The BBC has backed down in its row with Gary Lineker over his use of social media and reinstated the presenter as host of Match of the Day.

Lineker was axed from the flagship Premier League highlights show on the weekend after criticising the government’s immigration policy and comparing language used by the Conservative party with that of 1930s Germany.

A raft of BBC Sport presenters, pundits and commentators stepped back from their duties working for the broadcaster this weekend in solidarity with Lineker, including the Match of the Day analysts Ian Wright and Alan Shearer and the Radio 5 Live and Match of the Day 2 presenter Mark Chapman, forcing the BBC to air stripped-down highlights packages without the usual studio presentation.

Lineker refused the BBC’s request to effectively take back and apologise for his tweet, while the broadcaster’s director general, Tim Davie, also dug in, saying he would “absolutely not” be resigning over the chaos.
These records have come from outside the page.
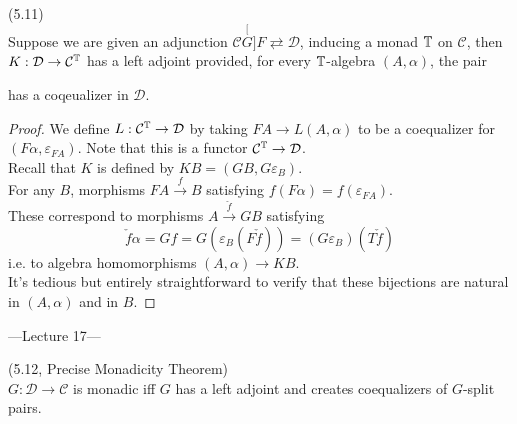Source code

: \documentclass[a4paper]{article}
\begin{document}
\begin{lemma} (5.11)\\
    Suppose we are given an adjunction $\mathcal{C} \stackrel[G]{F}{\rightleftarrows} \mathcal{D}$, inducing a monad $\mathbb{T}$ on $\mathcal{C}$, then $K:\mathcal{D} \to \mathcal{C}^{\mathbb{T}}$ has a left adjoint provided, for every $\mathbb{T}$-algebra $(A,\alpha)$, the pair 
    has a coqeualizer in $\mathcal{D}$.
    \begin{proof}
        We define $L:\mathcal{C}^{\mathbb{T}} \to \mathcal{D}$ by taking $FA \to L(A,\alpha)$ to be a coequalizer for $(F\alpha,\varepsilon_{FA})$. Note that this is a functor $\mathcal{C}^{\mathbb{T}} \to \mathcal{D}$.\\
        Recall that $K$ is defined by $KB=(GB,G\varepsilon_B)$.\\
        For any $B$, morphisms $FA \xrightarrow{f} B$ satisfying $f(F\alpha) = f(\varepsilon_{FA})$.\\
        These correspond to morphisms $A \xrightarrow{\check{f}} GB$ satisfying 
        $$\check{f}\alpha = Gf = G(\varepsilon_B (F\check{f})) = (G\varepsilon_B) (T\check{f})$$
        i.e. to algebra homomorphisms $(A,\alpha) \to KB$.\\
        It's tedious but entirely straightforward to verify that these bijections are natural in $(A,\alpha)$ and in $B$.
    \end{proof}
\end{lemma}

---Lecture 17---

\begin{thm} (5.12, Precise Monadicity Theorem)\\
    $G:\mathcal{D} \to \mathcal{C}$ is monadic iff $G$ has a left adjoint and creates coequalizers of $G$-split pairs.
\end{thm}
\end{document}
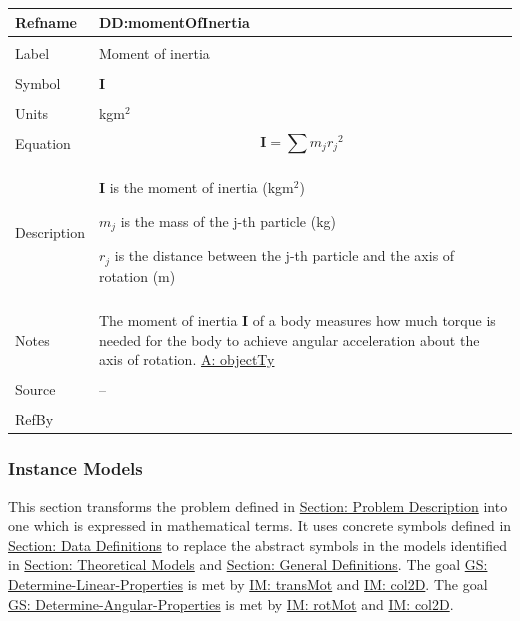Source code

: \documentclass[12pt]{article}
\begin{document}
\noindent \begin{minipage}{\textwidth}
\begin{tabular}{>{\raggedright}p{}>{\raggedright\arraybackslash}p{}}
\toprule \textbf{Refname} & \textbf{DD:momentOfInertia}
\label{DD:momentOfInertia}
\\ \midrule \\
Label & Moment of inertia
\\ \midrule \\
Symbol & $\mathbf{I}$
\\ \midrule \\
Units & kg$\text{m}^{2}$
\\ \midrule \\
Equation & \begin{displaymath}
           \mathbf{I}=\displaystyle\sum{{m_{j}} {r_{j}}^{2}}
           \end{displaymath}
\\ \midrule \\
Description & \begin{symbDescription}
              \item{$\mathbf{I}$ is the moment of inertia (kg$\text{m}^{2}$)}
              \item{${m_{j}}$ is the mass of the j-th particle (kg)}
              \item{${r_{j}}$ is the distance between the j-th particle and the axis of rotation (m)}
              \end{symbDescription}
\\ \midrule \\
Notes & The moment of inertia $\mathbf{I}$ of a body measures how much torque is needed for the body to achieve angular acceleration about the axis of rotation.
        \hyperref[assumpOT]{A: objectTy}
\\ \midrule \\
Source & --
\\ \midrule \\
RefBy & 
\\ \bottomrule
\end{tabular}
\end{minipage}
\subsubsection{Instance Models}
\label{Sec:IMs}
This section transforms the problem defined in \hyperref[Sec:ProbDesc]{Section: Problem Description} into one which is expressed in mathematical terms. It uses concrete symbols defined in \hyperref[Sec:DDs]{Section: Data Definitions} to replace the abstract symbols in the models identified in \hyperref[Sec:TMs]{Section: Theoretical Models} and \hyperref[Sec:GDs]{Section: General Definitions}.
The goal \hyperref[linearGS]{GS: Determine-Linear-Properties} is met by \hyperref[IM:transMot]{IM: transMot} and \hyperref[IM:col2D]{IM: col2D}. The goal \hyperref[angularGS]{GS: Determine-Angular-Properties} is met by \hyperref[IM:rotMot]{IM: rotMot} and \hyperref[IM:col2D]{IM: col2D}.
\par~
\end{document}
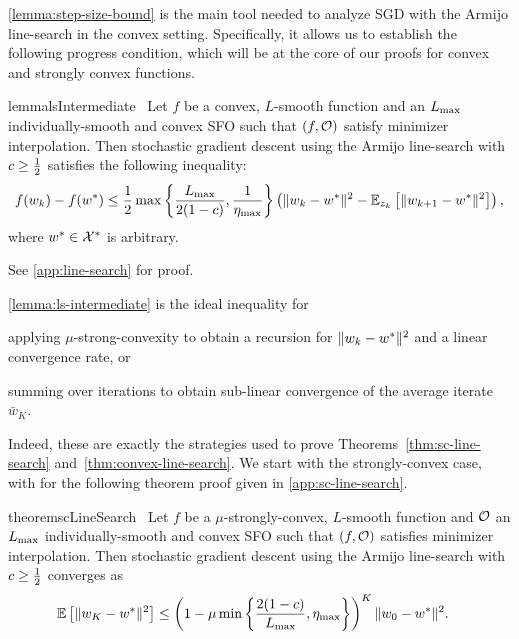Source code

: \autoref{lemma:step-size-bound} is the main tool needed to analyze \ac{SGD} with the Armijo line-search in the convex setting.
Specifically, it allows us to establish the following progress condition, which will be at the core of our proofs for convex and strongly convex functions. 
\begin{restatable}{lemma}{lsIntermediate}~\label{lemma:ls-intermediate}
    Let \( f \) be a convex, \( L \)-smooth function and \oracle{} an \( \Lmax \) individually-smooth and convex \ac{SFO} such that \( \rbr{f, \oracle{}} \) satisfy minimizer interpolation.
    Then stochastic gradient descent using the Armijo line-search with \( c \geq \half \) satisfies the following
    inequality:
    \[ f(\wk)- f(\wopt) \leq \half \max\cbr{\frac{\Lmax}{2(1-c)},\inv{\etamax}} \rbr{\norm{\wk - \wopt}^2 - \E_{\zk}\sbr{\norm{\wkk - \wopt}^2}}, \]
    where \( \wopt \in \calX^* \) is arbitrary.
\end{restatable}
\noindent See \autoref{app:line-search} for proof. \hfill \break

\autoref{lemma:ls-intermediate} is the ideal inequality for 
\begin{inparaenum}[(a)]
    \item applying \( \mu \)-strong-convexity to obtain a recursion for \( \norm{\wk - \wopt}^2 \) and  a linear convergence rate, or
    \item summing over iterations to obtain sub-linear convergence of the average iterate \( \bar w_K \).
\end{inparaenum}
Indeed, these are exactly the strategies used to prove Theorems~\ref{thm:sc-line-search} and~\ref{thm:convex-line-search}.
We start with the strongly-convex case, with for the following theorem proof given in \autoref{app:sc-line-search}.

\begin{restatable}{theorem}{scLineSearch}~\label{thm:sc-line-search}
    Let \( f \) be a \( \mu \)-strongly-convex, \( L \)-smooth function and \( \oracle{} \) an \( \Lmax \) individually-smooth and convex \ac{SFO} such that \( \rbr{f, \oracle{}} \) satisfies minimizer interpolation.
    Then stochastic gradient descent using the Armijo line-search with \( c \geq \half \) converges as
    \begin{align*}
        \E\sbr{\norm{\w_{K} - \wopt}^2} &\leq \rbr{1 - \mu \min\cbr{\frac{2(1-c)}{\Lmax}, \etamax}}^K \norm{\w_0 - \wopt}^2. 
    \end{align*}
\end{restatable}%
But Davie apologised for the furore and confirmed Lineker would return to hosting Match of the Day next weekend, after first returning to screen this Saturday to host the FA Cup quarter-final between Manchester City and Burnley.

He said in a statement: “Everyone recognises this has been a difficult period for staff, contributors, presenters and, most importantly, our audiences. I apologise for this. The potential confusion caused by the grey areas of the BBC’s social media guidance that was introduced in 2020 is recognised. I want to get matters resolved and our sport content back on air.”

Davie announced that the BBC would be formally reviewing its social media guidance, led by an “independent expert”, in order to clarify the rules in particular for its freelancers working outside news and current affairs, of which Lineker is one.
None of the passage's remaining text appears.